Sponsors: House Committee on Housing, Community Development & Veterans (originally sponsored by Representatives Walen, Barkis, Jenkin, Harris, Springer, Macri, Wylie, Ryu, Reeves, Robinson, Griffey, Appleton, Bergquist, Jinkins, Tharinger, Slatter, Kloba, Doglio, Goodman, Leavitt, Ormsby and Santos).
Brief History: Passed House: 3/08/19, 84-12.
Committee Activity: Housing Stability & Affordability: 3/27/19.
SENATE COMMITTEE ON HOUSING STABILITY & AFFORDABILITY
Staff: Brandon Popovac (786-7465)
Background: Cities and counties engaging in comprehensive planning may enact ordinances and codes to regulate the use of land and zoning of certain developments and activities. Such regulations generally include:
the location, construction, and size of buildings for residence, industry, trade, and other purposes;
the height, construction, and design of buildings and structures;
the size of yards, open spaces, lots, and tracts;
the density of population;
the set-back of buildings;
the subdivision and development of land; and
adoption of standard building codes and fire regulations.
A density bonus is a zoning tool that permits developers to build more housing units, taller buildings, or more floor space than normally allowed, in exchange for provision of a defined public benefit, such as a specified number or percentage of affordable housing units. State law allows for density bonuses to be provided as a local option as part of an affordable housing incentive program.
The Joint Legislative Audit and Review Committee (JLARC) is comprised of an equal number of House of Representatives and Senate members from each caucus. The nonpartisan staff of JLARC conduct performance audits, program evaluations, sunset reviews, and other analyses assigned by the Legislature and JLARC itself.
Summary of Bill: Any city planning, or any city or county fully planning under the Growth Management Act (GMA), must allow an increased density bonus consistent with local needs for any affordable housing development of any single-family or multiple-family residence located on real property owned or controlled by a religious organization. Such cities and counties may develop policies to implement the increased density bonus allowance once a religious organization requests the allowance for an affordable housing development.
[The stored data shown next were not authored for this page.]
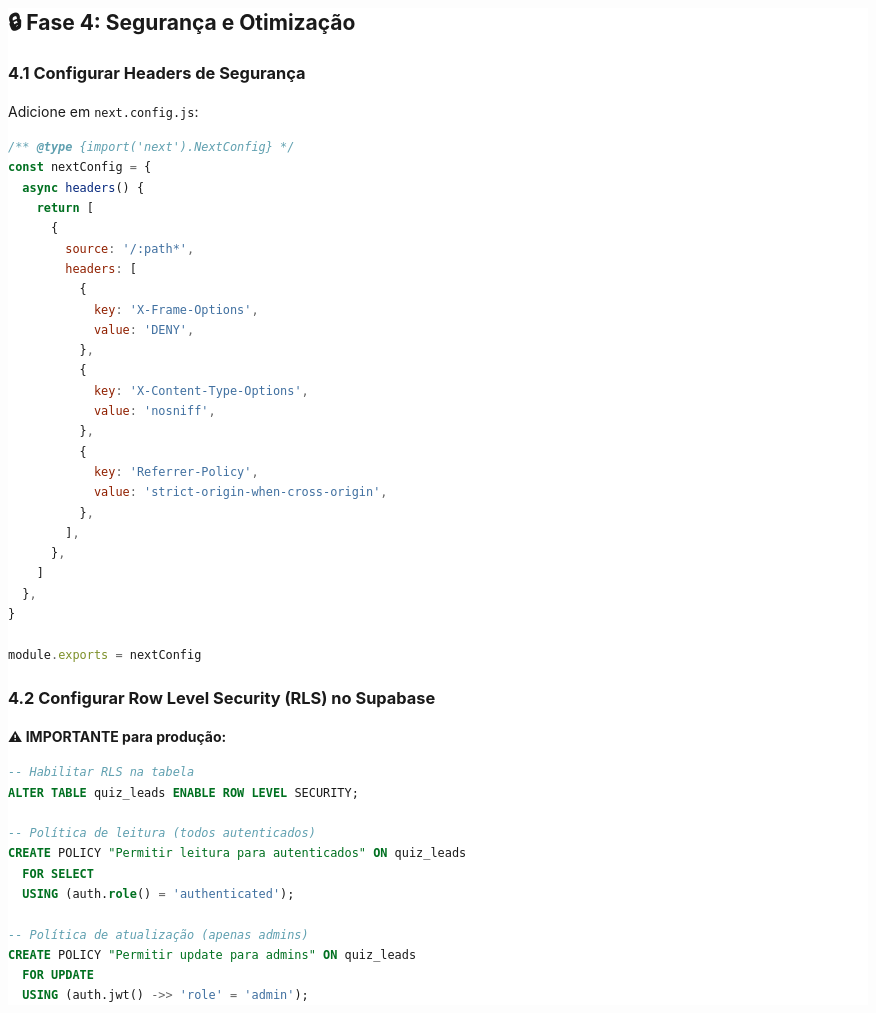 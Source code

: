 ## 🔒 Fase 4: Segurança e Otimização

### 4.1 Configurar Headers de Segurança

Adicione em `next.config.js`:

```javascript
/** @type {import('next').NextConfig} */
const nextConfig = {
  async headers() {
    return [
      {
        source: '/:path*',
        headers: [
          {
            key: 'X-Frame-Options',
            value: 'DENY',
          },
          {
            key: 'X-Content-Type-Options',
            value: 'nosniff',
          },
          {
            key: 'Referrer-Policy',
            value: 'strict-origin-when-cross-origin',
          },
        ],
      },
    ]
  },
}

module.exports = nextConfig
```

### 4.2 Configurar Row Level Security (RLS) no Supabase

**⚠️ IMPORTANTE para produção:**

```sql
-- Habilitar RLS na tabela
ALTER TABLE quiz_leads ENABLE ROW LEVEL SECURITY;

-- Política de leitura (todos autenticados)
CREATE POLICY "Permitir leitura para autenticados" ON quiz_leads
  FOR SELECT
  USING (auth.role() = 'authenticated');

-- Política de atualização (apenas admins)
CREATE POLICY "Permitir update para admins" ON quiz_leads
  FOR UPDATE
  USING (auth.jwt() ->> 'role' = 'admin');
```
The affordable housing development must be set aside for and occupied exclusively by low-income households for at least 40 years by a lease or other binding legal obligation, even if the religious organization no longer owns the property. The development must agree not to discriminate based on a list of demographic factors, including creed, disability, and sexual orientation. Developments that are created within a city or county fully planning under GMA must be located within an urban growth area.
A religious organization developing affordable housing must agree to pay fees, mitigation costs, and other charges and is encouraged to work with the local transit agency to ensure appropriate transit services are provided. Any religious organization that has already developed an affordable housing development is subject to the provisions of this act for purposes of preserving or modifying the development.
JLARC must review the efficacy of the increased density bonus allowance and report its findings to the Legislature by December 1, 2030, which must include a recommendation on whether the allowance should be continued without change or should be amended or repealed.
Affordable housing development is defined as housing in which 100 percent of proposed or existing units are set aside for or occupied by low-income households whose income is less than 80 percent of the median family income, and the sales price or rent amount may not exceed 30 percent of the income limit for the low-income housing unit.
Fiscal Note: Available.
Creates Committee/Commission/Task Force that includes Legislative members: No.
Effective Date: Ninety days after adjournment of session in which bill is passed.
Staff Summary of Public Testimony: PRO: This bill has been worked on for a couple of years and presents opportunities to provide some incentives and voluntary approaches to improve and increase housing availability. Allowing the density bonus to be consistent with local needs essentially allows local jurisdictions to work with the religious organizations and find an increase that meets those local conditions. Local jurisdictions can develop policies after receiving a request for the density bonus since there is uncertainty on the uptake by local jurisdictions on this allowance.
Persons Testifying: PRO: Carl Schroeder, Association of Washington Cities.
Persons Signed In To Testify But Not Testifying: No one.